Dark states of America

Mais la force de The Boys est précisément d'aller au-delà de l'inversion, finalement classique, entre les gentils et les méchants. Au-delà, aussi, de la parodie, bien souvent signe de l'essoufflement d'un genre plutôt que de son renouvellement, comme a pu le montrer Deadpool au cinéma. Toutes les histoires de super-héros servent à parler d'autre chose, à transmettre une vision de l'Amérique. Ce qui fonctionne à plein dans The Boys : plus que la face sombre des héros, ce sont les manquements d'une société toute entière qui alimentent la série. 

C'est ainsi que The Boys s'intéresse au complotisme, au puritanisme doublé d'hypocrisie qui fait fureur dans les campagnes américaines, ou encore aux obsessions sécuritaires d'une nation qui ne s'est jamais remise du 11 septembre 2001. Surtout, la série contient une réflexion poussée sur la célébrité.

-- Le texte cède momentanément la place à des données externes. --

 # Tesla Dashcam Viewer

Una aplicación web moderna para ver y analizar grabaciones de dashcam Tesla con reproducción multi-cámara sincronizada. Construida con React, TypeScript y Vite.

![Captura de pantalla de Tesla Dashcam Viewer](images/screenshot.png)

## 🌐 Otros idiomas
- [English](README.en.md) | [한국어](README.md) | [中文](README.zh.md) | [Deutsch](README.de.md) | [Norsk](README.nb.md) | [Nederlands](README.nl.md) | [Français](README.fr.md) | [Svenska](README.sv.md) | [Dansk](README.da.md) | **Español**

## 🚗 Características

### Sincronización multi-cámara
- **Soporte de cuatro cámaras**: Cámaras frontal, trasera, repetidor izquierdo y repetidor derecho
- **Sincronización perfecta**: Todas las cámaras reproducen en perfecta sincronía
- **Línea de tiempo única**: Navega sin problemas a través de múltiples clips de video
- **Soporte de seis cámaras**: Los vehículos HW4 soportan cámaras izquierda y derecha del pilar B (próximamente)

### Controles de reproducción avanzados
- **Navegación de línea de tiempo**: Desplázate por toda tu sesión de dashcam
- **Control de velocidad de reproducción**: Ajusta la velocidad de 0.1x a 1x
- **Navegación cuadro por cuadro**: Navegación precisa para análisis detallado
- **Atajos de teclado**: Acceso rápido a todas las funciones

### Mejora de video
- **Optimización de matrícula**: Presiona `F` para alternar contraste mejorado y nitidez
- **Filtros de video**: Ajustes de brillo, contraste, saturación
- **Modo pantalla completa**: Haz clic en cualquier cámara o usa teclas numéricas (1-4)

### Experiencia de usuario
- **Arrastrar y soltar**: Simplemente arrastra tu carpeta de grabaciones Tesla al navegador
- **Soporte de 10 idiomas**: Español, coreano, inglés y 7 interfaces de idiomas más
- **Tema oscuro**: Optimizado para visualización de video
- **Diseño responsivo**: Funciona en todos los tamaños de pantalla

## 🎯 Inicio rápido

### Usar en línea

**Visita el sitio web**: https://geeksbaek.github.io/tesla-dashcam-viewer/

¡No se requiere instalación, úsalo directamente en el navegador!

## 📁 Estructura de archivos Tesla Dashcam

Il faut voir le Protecteur déambuler sur une scène de concert sous les hourras, mythe créé de toutes pièces par une multinationale et ses équipes de communication. À mi-chemin entre des personnalités politiques, des créatures divines et des rockstars, ces super-héros acclamés ne sont peut-être pas aussi dangereux que la foule en liesse à leurs pieds.